++++ Available data ++++
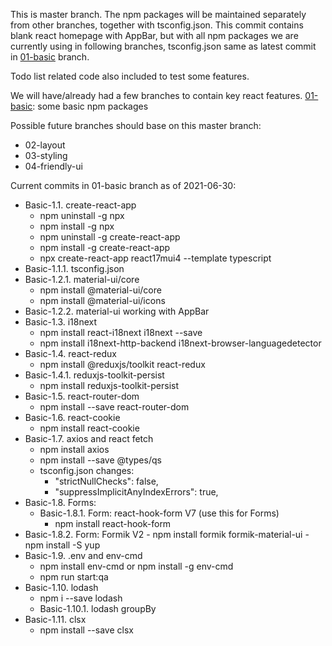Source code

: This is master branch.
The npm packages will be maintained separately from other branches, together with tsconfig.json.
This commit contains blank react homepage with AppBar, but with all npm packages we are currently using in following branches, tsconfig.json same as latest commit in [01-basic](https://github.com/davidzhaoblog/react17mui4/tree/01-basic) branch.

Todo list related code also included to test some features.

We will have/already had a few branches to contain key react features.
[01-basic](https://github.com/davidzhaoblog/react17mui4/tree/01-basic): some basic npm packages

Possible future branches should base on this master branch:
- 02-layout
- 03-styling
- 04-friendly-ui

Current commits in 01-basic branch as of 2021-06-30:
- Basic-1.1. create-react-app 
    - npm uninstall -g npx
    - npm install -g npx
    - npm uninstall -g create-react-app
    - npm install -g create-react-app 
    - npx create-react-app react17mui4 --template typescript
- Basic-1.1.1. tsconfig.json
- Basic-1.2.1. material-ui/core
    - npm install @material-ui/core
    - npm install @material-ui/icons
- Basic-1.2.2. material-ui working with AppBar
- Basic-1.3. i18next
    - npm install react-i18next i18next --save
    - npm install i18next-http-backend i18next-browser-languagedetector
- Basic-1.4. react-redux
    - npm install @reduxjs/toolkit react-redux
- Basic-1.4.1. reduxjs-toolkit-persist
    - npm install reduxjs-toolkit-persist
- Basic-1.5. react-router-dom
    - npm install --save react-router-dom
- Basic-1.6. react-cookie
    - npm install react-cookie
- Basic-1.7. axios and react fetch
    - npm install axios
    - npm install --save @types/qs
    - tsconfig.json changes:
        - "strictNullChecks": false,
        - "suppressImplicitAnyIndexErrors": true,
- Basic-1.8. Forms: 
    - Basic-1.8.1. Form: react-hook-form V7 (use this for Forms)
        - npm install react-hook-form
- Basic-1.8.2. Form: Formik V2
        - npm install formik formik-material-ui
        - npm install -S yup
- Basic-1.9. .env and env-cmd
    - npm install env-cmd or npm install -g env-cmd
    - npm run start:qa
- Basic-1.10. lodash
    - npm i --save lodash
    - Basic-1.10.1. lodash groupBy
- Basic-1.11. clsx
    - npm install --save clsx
++++
**Work to complete**. Before writing out the material above, please remove its pictures; everything else stays exact.

**Written solution**.
Source code

: This is master branch.
The npm packages will be maintained separately from other branches, together with tsconfig.json.
This commit contains blank react homepage with AppBar, but with all npm packages we are currently using in following branches, tsconfig.json same as latest commit in [01-basic](https://github.com/davidzhaoblog/react17mui4/tree/01-basic) branch.

Todo list related code also included to test some features.

We will have/already had a few branches to contain key react features.
[01-basic](https://github.com/davidzhaoblog/react17mui4/tree/01-basic): some basic npm packages

Possible future branches should base on this master branch:
- 02-layout
- 03-styling
- 04-friendly-ui

Current commits in 01-basic branch as of 2021-06-30:
- Basic-1.1. create-react-app 
    - npm uninstall -g npx
    - npm install -g npx
    - npm uninstall -g create-react-app
    - npm install -g create-react-app 
    - npx create-react-app react17mui4 --template typescript
- Basic-1.1.1. tsconfig.json
- Basic-1.2.1. material-ui/core
    - npm install @material-ui/core
    - npm install @material-ui/icons
- Basic-1.2.2. material-ui working with AppBar
- Basic-1.3. i18next
    - npm install react-i18next i18next --save
    - npm install i18next-http-backend i18next-browser-languagedetector
- Basic-1.4. react-redux
    - npm install @reduxjs/toolkit react-redux
- Basic-1.4.1. reduxjs-toolkit-persist
    - npm install reduxjs-toolkit-persist
- Basic-1.5. react-router-dom
    - npm install --save react-router-dom
- Basic-1.6. react-cookie
    - npm install react-cookie
- Basic-1.7. axios and react fetch
    - npm install axios
    - npm install --save @types/qs
    - tsconfig.json changes:
        - "strictNullChecks": false,
        - "suppressImplicitAnyIndexErrors": true,
- Basic-1.8. Forms: 
    - Basic-1.8.1. Form: react-hook-form V7 (use this for Forms)
        - npm install react-hook-form
- Basic-1.8.2. Form: Formik V2
        - npm install formik formik-material-ui
        - npm install -S yup
- Basic-1.9. .env and env-cmd
    - npm install env-cmd or npm install -g env-cmd
    - npm run start:qa
- Basic-1.10. lodash
    - npm i --save lodash
    - Basic-1.10.1. lodash groupBy
- Basic-1.11. clsx
    - npm install --save clsx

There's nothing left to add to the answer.